Window - parting woe
Window - meeting glee
A hundred candles glow
Or maybe - only three. . .
Then, it starts anew
And I can't find peace.
In my house, too,
There is one like this.
Pray, I beg you, friend, for the sleepless place,
For the window's blaze.
(translation by Andrey Kneller)
She closed the book and said, "These floors, these walls remember her voice, her quiet footsteps where she wrote in the early morning, then opened her door to the day's problems."
I followed Galina, along with the other participants in the tour of "Russian Poets of the 1920s and 30s," to the next room of the
Marina Tsvetaeva Memorial Flat and Museum Cultural Center.
A trunk, child's table with chairs, wrought iron white crib, stuffed animals, book - a reconstructed setting, period pieces, symbolizing lives lived here almost a hundred years ago. Galina continues, "Marina and her husband, Sergey Efron, had 3 children - a son, Gregory, and daughters, Irina and Alya. During the famine following the Revolution, Marina sent Irina to a state orphanage where she heard there was more food. Tragically, she was misinformed. Irina died of malnutrition." Galina opened the book and read of the depths of Marina's guilt and sadness.
Two hands lightly lowered
On a child's head!
I was given two little heads
One for each.
Both of them,
Clenched in frenzy, with all my might,
Grabbing the older one from darkness---
I could not save the younger one.
Two little hands to caress, to smooth
The tender curly heads.
Two hands---and now one of them
Overnight became empty.
The fair one---on a thin little neck
Like a dandelion on its stalk,
I have still not grasped
That my child is in the earth.
-(translation contained in book by Lily Feiler, Marina Tsvetaeva: The Double Beat of Heaven and Hell)

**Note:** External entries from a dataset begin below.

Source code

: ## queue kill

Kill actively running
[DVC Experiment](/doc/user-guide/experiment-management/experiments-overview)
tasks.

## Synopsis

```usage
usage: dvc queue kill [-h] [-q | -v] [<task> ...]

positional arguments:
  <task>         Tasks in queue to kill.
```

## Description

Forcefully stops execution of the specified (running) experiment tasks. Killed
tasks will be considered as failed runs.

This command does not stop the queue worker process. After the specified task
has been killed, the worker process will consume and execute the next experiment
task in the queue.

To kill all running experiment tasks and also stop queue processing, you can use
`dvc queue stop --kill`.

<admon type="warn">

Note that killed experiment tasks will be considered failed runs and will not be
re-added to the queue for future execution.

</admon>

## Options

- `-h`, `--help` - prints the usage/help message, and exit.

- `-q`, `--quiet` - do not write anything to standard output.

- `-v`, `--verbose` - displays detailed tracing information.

From room to room, poem to poem, we learned of this woman's life.
A woman ~
*whose early years were lived in an upper class family, attending European schools
*whose adult years, 17 of them, were spent in exile due to her and her husband's anti-Bolshevik sentiments
*whose work was shunned by established Soviet writers upon her return to Russia
*whose writing was banned from publication in Russia until the early 1960s
*whose husband was executed as a spy
*whose daughter, Alya, was imprisoned in a camp for 8 years
*whose life was ended, by her own hand, as she lived in poverty
In the Russia of today, Marina is regarded, in the words of our guide, as "one of the greatest Russian poets of the 20th century." I can only shake my head in wonder at History's repetitions, as it invariably finds value in voices once silenced. Is it only with time, perspective and elimination of fear that writers such a Tsvetaeva and contempories, Pasternak, Akhmatova and Mandelshtam can be heard?
Marina's poetry is a testament to her life, to a time of upheaval, of life-altering choices, of events beyond her grasp to control, when her writing was likely her most constant and consoling companion. She wrote through the intensity of her joys and despairs, her losses and final loneliness. In the truest sense of a lyric poet, she expressed her deepest emotions as if a lyre were sounding each syllable.
Before leaving Marina's home, Galina stopped in one last room, opened her book and read.
My poems, written early, when I doubted
that I could ever play the poet's part,
erupting, as though water from a fountain
or sparks from a petard,
and rushing as though little demons, senseless,
into the sanctuary, where incense spreads,
my poems about death and adolescence,
-that still remain unread! -
collecting dust in bookstores all this time,
(where no one comes to carry them away!)
my poems, like exquisite, precious wines,
will have their day!
-translation by Andrey Kneller
Marina's poems have found another reader in me. . . and now in you.